C’est avec beaucoup de nostalgie que nous reprenons son célèbre serment, le socle d’un rêve, celui d’un État fort et juste: “Nous jurons par Dieu tout-puissant, musulmans et chrétiens, de rester unis pour l’éternité pour défendre le Grand Liban.” Ses articles sont autant d’hymnes à la liberté et ses positions autant de boucliers face à ceux qui cherchaient à assujettir le Liban.

Gebran rêvait d’un État où chaque citoyen vivrait dans la dignité et l’égalité. Pour ce rêve, il a suivi un chemin semé d’épreuves. Là où d’autres choisissaient le compromis, il optait pour le courage. Un courage qui a tellement dérangé qu’on a voulu le supprimer. Parce qu’à l’ère des alignements et de l’opportunisme politique, Gebran Tuéni était le porte-voix de la vérité.

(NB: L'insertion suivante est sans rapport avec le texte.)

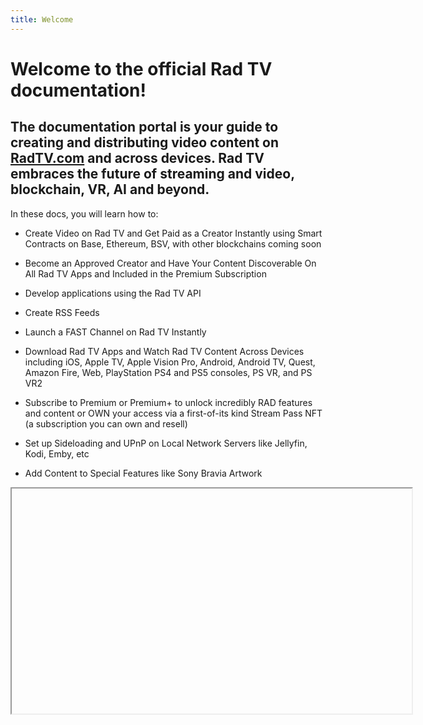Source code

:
 ```yaml
---
title: Welcome
---
```

# Welcome to the official Rad TV documentation!

## The documentation portal is your guide to creating and distributing video content on [RadTV.com](http://RadTV.com) and across devices. Rad TV embraces the future of streaming and video, blockchain, VR, AI and beyond.

In these docs, you will learn how to:

*   Create Video on Rad TV and Get Paid as a Creator Instantly using Smart Contracts on Base, Ethereum, BSV, with other blockchains coming soon
    
*   Become an Approved Creator and Have Your Content Discoverable On All Rad TV Apps and Included in the Premium Subscription
    
*   Develop applications using the Rad TV API
    
*   Create RSS Feeds
    
*   Launch a FAST Channel on Rad TV Instantly
    
*   Download Rad TV Apps and Watch Rad TV Content Across Devices including iOS, Apple TV, Apple Vision Pro, Android, Android TV, Quest, Amazon Fire, Web, PlayStation PS4 and PS5 consoles, PS VR, and PS VR2
    
*   Subscribe to Premium or Premium+ to unlock incredibly RAD features and content or OWN your access via a first-of-its kind Stream Pass NFT (a subscription you can own and resell)
    
*   Set up Sideloading and UPnP on Local Network Servers like Jellyfin, Kodi, Emby, etc
    
*   Add Content to Special Features like Sony Bravia Artwork
    

<iframe src='//embed.rad.live?id=9d51dc65-d1c9-44c0-a217-de88be51bfb6&type=feature' width='640px' height='360px' allow="autoplay; fullscreen; picture-in-picture" allowfullscreen class="radtv-player"></iframe>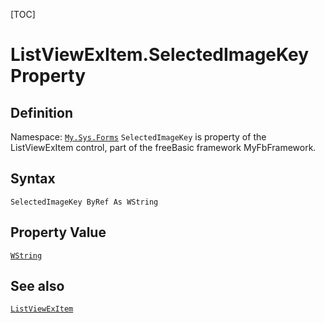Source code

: [TOC]
# ListViewExItem.SelectedImageKey Property

## Definition
Namespace: [`My.Sys.Forms`](My.Sys.Forms.md)
`SelectedImageKey` is property of the ListViewExItem control, part of the freeBasic framework MyFbFramework.
## Syntax
```freeBasic
SelectedImageKey ByRef As WString
```
## Property Value
[`WString`]("https://www.freebasic.net/wiki/KeyPgWString")
## See also
[`ListViewExItem`](ListViewExItem.md)
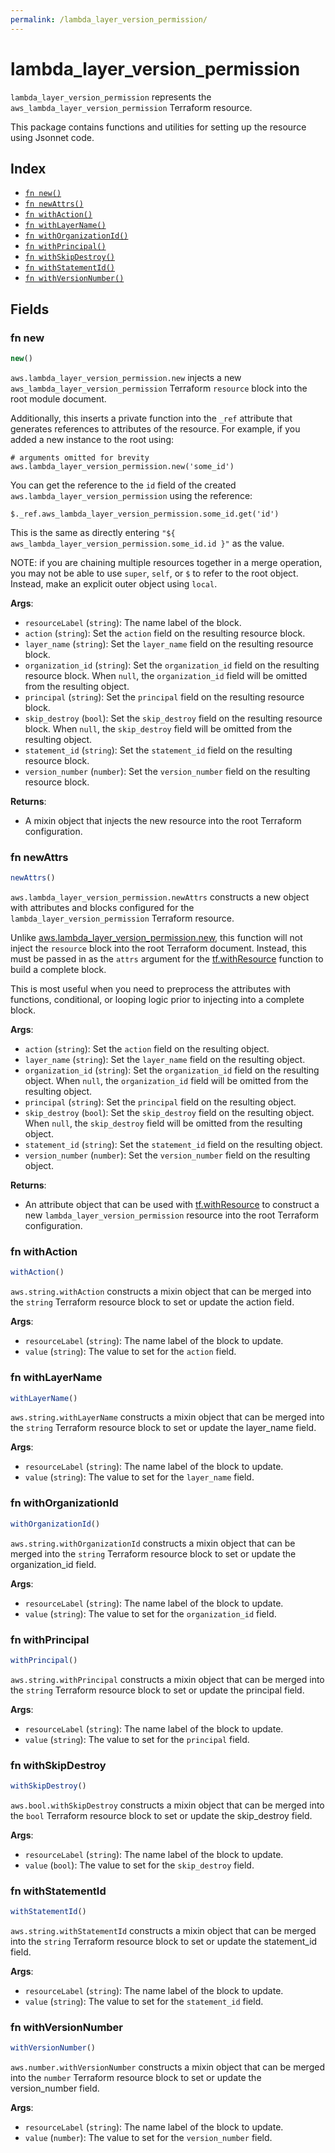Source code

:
```yaml
---
permalink: /lambda_layer_version_permission/
---
```


# lambda_layer_version_permission

`lambda_layer_version_permission` represents the `aws_lambda_layer_version_permission` Terraform resource.



This package contains functions and utilities for setting up the resource using Jsonnet code.


## Index

* [`fn new()`](#fn-new)
* [`fn newAttrs()`](#fn-newattrs)
* [`fn withAction()`](#fn-withaction)
* [`fn withLayerName()`](#fn-withlayername)
* [`fn withOrganizationId()`](#fn-withorganizationid)
* [`fn withPrincipal()`](#fn-withprincipal)
* [`fn withSkipDestroy()`](#fn-withskipdestroy)
* [`fn withStatementId()`](#fn-withstatementid)
* [`fn withVersionNumber()`](#fn-withversionnumber)

## Fields

### fn new

```ts
new()
```


`aws.lambda_layer_version_permission.new` injects a new `aws_lambda_layer_version_permission` Terraform `resource`
block into the root module document.

Additionally, this inserts a private function into the `_ref` attribute that generates references to attributes of the
resource. For example, if you added a new instance to the root using:

    # arguments omitted for brevity
    aws.lambda_layer_version_permission.new('some_id')

You can get the reference to the `id` field of the created `aws.lambda_layer_version_permission` using the reference:

    $._ref.aws_lambda_layer_version_permission.some_id.get('id')

This is the same as directly entering `"${ aws_lambda_layer_version_permission.some_id.id }"` as the value.

NOTE: if you are chaining multiple resources together in a merge operation, you may not be able to use `super`, `self`,
or `$` to refer to the root object. Instead, make an explicit outer object using `local`.

**Args**:
  - `resourceLabel` (`string`): The name label of the block.
  - `action` (`string`): Set the `action` field on the resulting resource block.
  - `layer_name` (`string`): Set the `layer_name` field on the resulting resource block.
  - `organization_id` (`string`): Set the `organization_id` field on the resulting resource block. When `null`, the `organization_id` field will be omitted from the resulting object.
  - `principal` (`string`): Set the `principal` field on the resulting resource block.
  - `skip_destroy` (`bool`): Set the `skip_destroy` field on the resulting resource block. When `null`, the `skip_destroy` field will be omitted from the resulting object.
  - `statement_id` (`string`): Set the `statement_id` field on the resulting resource block.
  - `version_number` (`number`): Set the `version_number` field on the resulting resource block.

**Returns**:
- A mixin object that injects the new resource into the root Terraform configuration.


### fn newAttrs

```ts
newAttrs()
```


`aws.lambda_layer_version_permission.newAttrs` constructs a new object with attributes and blocks configured for the `lambda_layer_version_permission`
Terraform resource.

Unlike [aws.lambda_layer_version_permission.new](#fn-new), this function will not inject the `resource`
block into the root Terraform document. Instead, this must be passed in as the `attrs` argument for the
[tf.withResource](https://github.com/tf-libsonnet/core/tree/main/docs#fn-withresource) function to build a complete block.

This is most useful when you need to preprocess the attributes with functions, conditional, or looping logic prior to
injecting into a complete block.

**Args**:
  - `action` (`string`): Set the `action` field on the resulting object.
  - `layer_name` (`string`): Set the `layer_name` field on the resulting object.
  - `organization_id` (`string`): Set the `organization_id` field on the resulting object. When `null`, the `organization_id` field will be omitted from the resulting object.
  - `principal` (`string`): Set the `principal` field on the resulting object.
  - `skip_destroy` (`bool`): Set the `skip_destroy` field on the resulting object. When `null`, the `skip_destroy` field will be omitted from the resulting object.
  - `statement_id` (`string`): Set the `statement_id` field on the resulting object.
  - `version_number` (`number`): Set the `version_number` field on the resulting object.

**Returns**:
  - An attribute object that can be used with [tf.withResource](https://github.com/tf-libsonnet/core/tree/main/docs#fn-withresource) to construct a new `lambda_layer_version_permission` resource into the root Terraform configuration.


### fn withAction

```ts
withAction()
```

`aws.string.withAction` constructs a mixin object that can be merged into the `string`
Terraform resource block to set or update the action field.



**Args**:
  - `resourceLabel` (`string`): The name label of the block to update.
  - `value` (`string`): The value to set for the `action` field.


### fn withLayerName

```ts
withLayerName()
```

`aws.string.withLayerName` constructs a mixin object that can be merged into the `string`
Terraform resource block to set or update the layer_name field.



**Args**:
  - `resourceLabel` (`string`): The name label of the block to update.
  - `value` (`string`): The value to set for the `layer_name` field.


### fn withOrganizationId

```ts
withOrganizationId()
```

`aws.string.withOrganizationId` constructs a mixin object that can be merged into the `string`
Terraform resource block to set or update the organization_id field.



**Args**:
  - `resourceLabel` (`string`): The name label of the block to update.
  - `value` (`string`): The value to set for the `organization_id` field.


### fn withPrincipal

```ts
withPrincipal()
```

`aws.string.withPrincipal` constructs a mixin object that can be merged into the `string`
Terraform resource block to set or update the principal field.



**Args**:
  - `resourceLabel` (`string`): The name label of the block to update.
  - `value` (`string`): The value to set for the `principal` field.


### fn withSkipDestroy

```ts
withSkipDestroy()
```

`aws.bool.withSkipDestroy` constructs a mixin object that can be merged into the `bool`
Terraform resource block to set or update the skip_destroy field.



**Args**:
  - `resourceLabel` (`string`): The name label of the block to update.
  - `value` (`bool`): The value to set for the `skip_destroy` field.


### fn withStatementId

```ts
withStatementId()
```

`aws.string.withStatementId` constructs a mixin object that can be merged into the `string`
Terraform resource block to set or update the statement_id field.



**Args**:
  - `resourceLabel` (`string`): The name label of the block to update.
  - `value` (`string`): The value to set for the `statement_id` field.


### fn withVersionNumber

```ts
withVersionNumber()
```

`aws.number.withVersionNumber` constructs a mixin object that can be merged into the `number`
Terraform resource block to set or update the version_number field.



**Args**:
  - `resourceLabel` (`string`): The name label of the block to update.
  - `value` (`number`): The value to set for the `version_number` field.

En ce 19ᵉ anniversaire de son assassinat, nous avons envie de lui poser la question de savoir comment il aurait célébré la chute du régime criminel s’il était encore vivant. La joie d’une victoire n’est jamais complète en l’absence des héros, des vrais.

À défaut, nous disons à Gebran qu’il est, grâce à son legs politique, plus vivant que certains vivants immondes. Il a laissé une flamme allumée et il est de notre devoir de la préserver, afin que le Liban triomphe et se relève de ses ruines. Il ne fait pas de doute que le nouveau Liban renaîtra.

Aujourd’hui, plus que jamais, nous nous inspirons de tes paroles: “Lève-toi, majorité silencieuse, pour qu’on n’écrive pas sur nos tombes et celle de notre patrie, sur une plaque de marbre: Ici a triomphé la République du meurtre sur celle de la pensée et de la liberté… Ici reposait le Liban.”